Iterate over individual bytes in Python 3

Python Programming

Question or problem about Python programming:

When iterating over a bytes object in Python 3, one gets the individual bytes as ints:

>>> [b for b in b'123']
[49, 50, 51]

How to get 1-length bytes objects instead?

The following is possible, but not very obvious for the reader and most likely performs bad:

>>> [bytes([b]) for b in b'123']
[b'1', b'2', b'3']

How to solve the problem:

Solution 1:

If you are concerned about performance of this code and an int as a byte is not suitable interface in your case then you should probably reconsider data structures that you use e.g., use str objects instead.

You could slice the bytes object to get 1-length bytes objects:

L = [bytes_obj[i:i+1] for i in range(len(bytes_obj))]

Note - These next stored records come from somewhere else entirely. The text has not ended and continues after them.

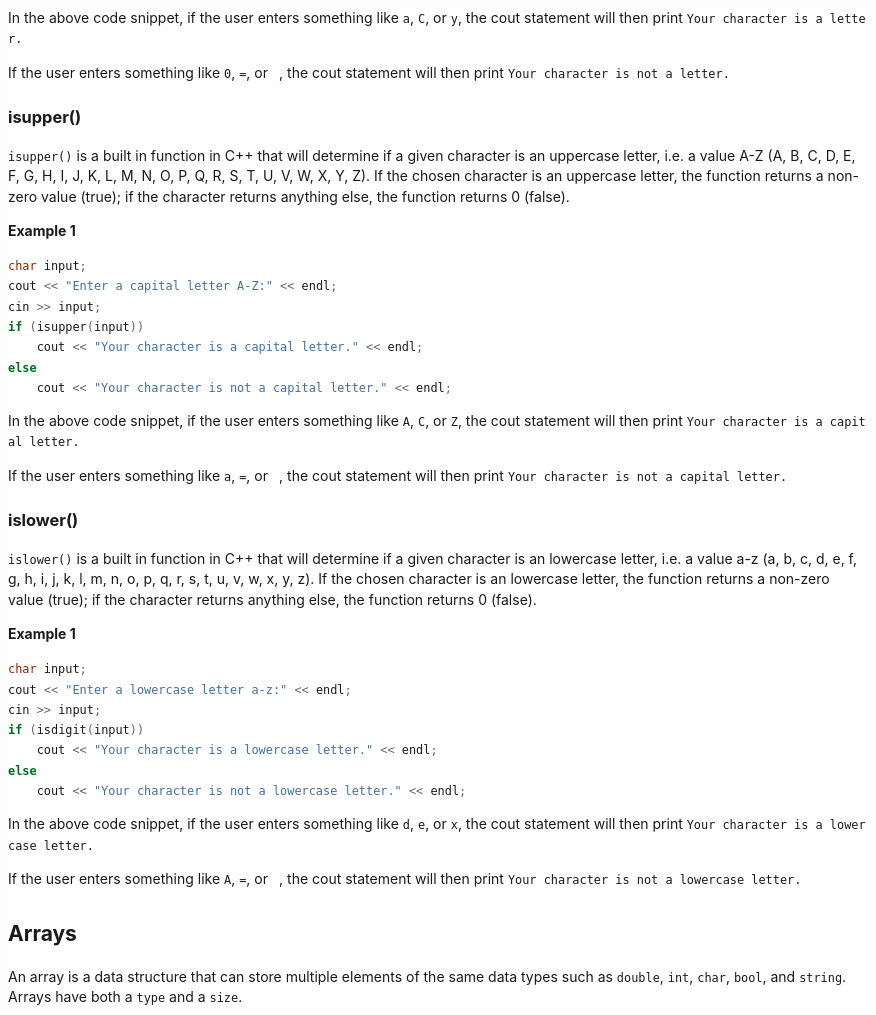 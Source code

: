In the above code snippet, if the user enters something like `a`, `C`, or `y`, the cout statement will then print `Your character is a letter.`

If the user enters something like `0`, `=`, or ` `, the cout statement will then print `Your character is not a letter.`

### isupper() <a name="upper"></a>

`isupper()` is a built in function in C++ that will determine if a given character is an uppercase letter, i.e. a value A-Z (A, B, C, D, E, F, G, H, I, J, K, L, M, N, O, P, Q, R, S, T, U, V, W, X, Y, Z). If the chosen character is an uppercase letter, the function returns a non-zero value (true); if the character returns anything else, the function returns 0 (false). 

**Example 1**
```cpp
char input;
cout << "Enter a capital letter A-Z:" << endl;
cin >> input;
if (isupper(input))
    cout << "Your character is a capital letter." << endl;
else
    cout << "Your character is not a capital letter." << endl;
```

In the above code snippet, if the user enters something like `A`, `C`, or `Z`, the cout statement will then print `Your character is a capital letter.`

If the user enters something like `a`, `=`, or ` `, the cout statement will then print `Your character is not a capital letter.`

### islower() <a name="lower"></a>

`islower()` is a built in function in C++ that will determine if a given character is an lowercase letter, i.e. a value a-z (a, b, c, d, e, f, g, h, i, j, k, l, m, n, o, p, q, r, s, t, u, v, w, x, y, z). If the chosen character is an lowercase letter, the function returns a non-zero value (true); if the character returns anything else, the function returns 0 (false). 

**Example 1**
```cpp
char input;
cout << "Enter a lowercase letter a-z:" << endl;
cin >> input;
if (isdigit(input))
    cout << "Your character is a lowercase letter." << endl;
else
    cout << "Your character is not a lowercase letter." << endl;
```

In the above code snippet, if the user enters something like `d`, `e`, or `x`, the cout statement will then print `Your character is a lowercase letter.`

If the user enters something like `A`, `=`, or ` `, the cout statement will then print `Your character is not a lowercase letter.`


## Arrays <a name="arrays"></a>
An array is a data structure that can store multiple elements of the same data types such as `double`, `int`, `char`, `bool`, and `string`.
Arrays have both a `type` and a `size`.
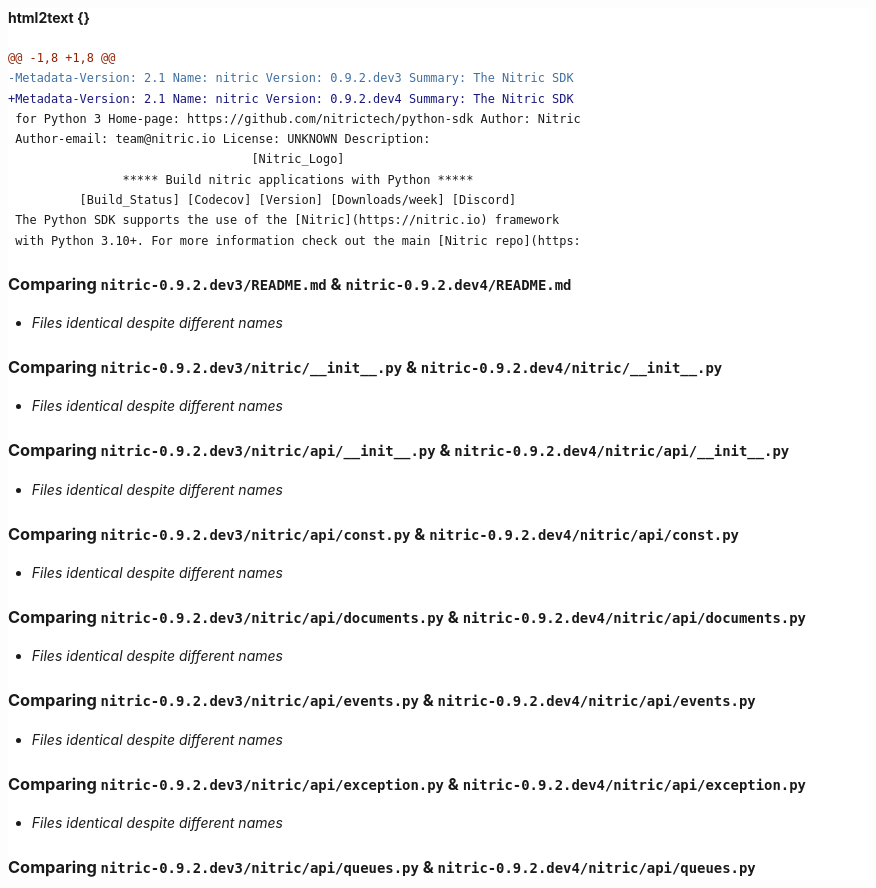 #### html2text {}

```diff
@@ -1,8 +1,8 @@
-Metadata-Version: 2.1 Name: nitric Version: 0.9.2.dev3 Summary: The Nitric SDK
+Metadata-Version: 2.1 Name: nitric Version: 0.9.2.dev4 Summary: The Nitric SDK
 for Python 3 Home-page: https://github.com/nitrictech/python-sdk Author: Nitric
 Author-email: team@nitric.io License: UNKNOWN Description:
                                  [Nitric_Logo]
                ***** Build nitric applications with Python *****
          [Build_Status] [Codecov] [Version] [Downloads/week] [Discord]
 The Python SDK supports the use of the [Nitric](https://nitric.io) framework
 with Python 3.10+. For more information check out the main [Nitric repo](https:
```

### Comparing `nitric-0.9.2.dev3/README.md` & `nitric-0.9.2.dev4/README.md`

 * *Files identical despite different names*

### Comparing `nitric-0.9.2.dev3/nitric/__init__.py` & `nitric-0.9.2.dev4/nitric/__init__.py`

 * *Files identical despite different names*

### Comparing `nitric-0.9.2.dev3/nitric/api/__init__.py` & `nitric-0.9.2.dev4/nitric/api/__init__.py`

 * *Files identical despite different names*

### Comparing `nitric-0.9.2.dev3/nitric/api/const.py` & `nitric-0.9.2.dev4/nitric/api/const.py`

 * *Files identical despite different names*

### Comparing `nitric-0.9.2.dev3/nitric/api/documents.py` & `nitric-0.9.2.dev4/nitric/api/documents.py`

 * *Files identical despite different names*

### Comparing `nitric-0.9.2.dev3/nitric/api/events.py` & `nitric-0.9.2.dev4/nitric/api/events.py`

 * *Files identical despite different names*

### Comparing `nitric-0.9.2.dev3/nitric/api/exception.py` & `nitric-0.9.2.dev4/nitric/api/exception.py`

 * *Files identical despite different names*

### Comparing `nitric-0.9.2.dev3/nitric/api/queues.py` & `nitric-0.9.2.dev4/nitric/api/queues.py`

There is PEP 0467 — Minor API improvements for binary sequences that proposes bytes.iterbytes() method:

>>> list(b'123'.iterbytes())
[b'1', b'2', b'3']

Solution 2:

int.to_bytes

int objects have a to_bytes method which can be used to convert an int to its corresponding byte:

>>> import sys
>>> [i.to_bytes(1, sys.byteorder) for i in b'123']
[b'1', b'2', b'3']

As with some other other answers, it’s not clear that this is more readable than the OP’s original solution: the length and byteorder arguments make it noisier I think.

struct.unpack

Another approach would be to use struct.unpack, though this might also be considered difficult to read, unless you are familiar with the struct module:

>>> import struct
>>> struct.unpack('3c', b'123')
(b'1', b'2', b'3')

(As jfs observes in the comments, the format string for struct.unpack can be constructed dynamically; in this case we know the number of individual bytes in the result must equal the number of bytes in the original bytestring, so struct.unpack(str(len(bytestring)) + 'c', bytestring) is possible.)

Performance

>>> import random, timeit
>>> bs = bytes(random.randint(0, 255) for i in range(100))

>>> # OP's solution
>>> timeit.timeit(setup="from __main__ import bs",
                  stmt="[bytes([b]) for b in bs]")
46.49886950897053

>>> # Accepted answer from jfs
>>> timeit.timeit(setup="from __main__ import bs",
                  stmt="[bs[i:i+1] for i in range(len(bs))]")
20.91463226894848

>>>  # Leon's answer
>>> timeit.timeit(setup="from __main__ import bs", 
                  stmt="list(map(bytes, zip(bs)))")
27.476876026019454

>>> # guettli's answer
>>> timeit.timeit(setup="from __main__ import iter_bytes, bs",        
                  stmt="list(iter_bytes(bs))")
24.107485140906647

>>> # user38's answer (with Leon's suggested fix)
>>> timeit.timeit(setup="from __main__ import bs", 
                  stmt="[chr(i).encode('latin-1') for i in bs]")
45.937552741961554

>>> # Using int.to_bytes
>>> timeit.timeit(setup="from __main__ import bs;from sys import byteorder", 
                  stmt="[x.to_bytes(1, byteorder) for x in bs]")
32.197659170022234

>>> # Using struct.unpack, converting the resulting tuple to list
>>> # to be fair to other methods
>>> timeit.timeit(setup="from __main__ import bs;from struct import unpack", 
                  stmt="list(unpack('100c', bs))")
1.902243083808571

struct.unpack seems to be at least an order of magnitude faster than other methods, presumably because it operates at the byte level. int.to_bytes, on the other hand, performs worse than most of the “obvious” approaches.

Solution 3:

since python 3.5 you can use % formatting to bytes and bytearray:

[b'%c' % i for i in b'123']

output:

[b'1', b'2', b'3']

the above solution is 2-3 times faster than your initial approach, if you want a more fast solution I will suggest to use numpy.frombuffer:

import numpy as np
np.frombuffer(b'123', dtype='S1')

output:

array([b'1', b'2', b'3'], 
      dtype='|S1')

The second solution is ~10% faster than struct.unpack (I have used the same performance test as @snakecharmerb, against 100 random bytes)

Solution 4:

I thought it might be useful to compare the runtimes of the different approaches so I made a benchmark (using my library simple_benchmark):

enter image description here

Probably unsurprisingly the NumPy solution is by far the fastest solution for large bytes object.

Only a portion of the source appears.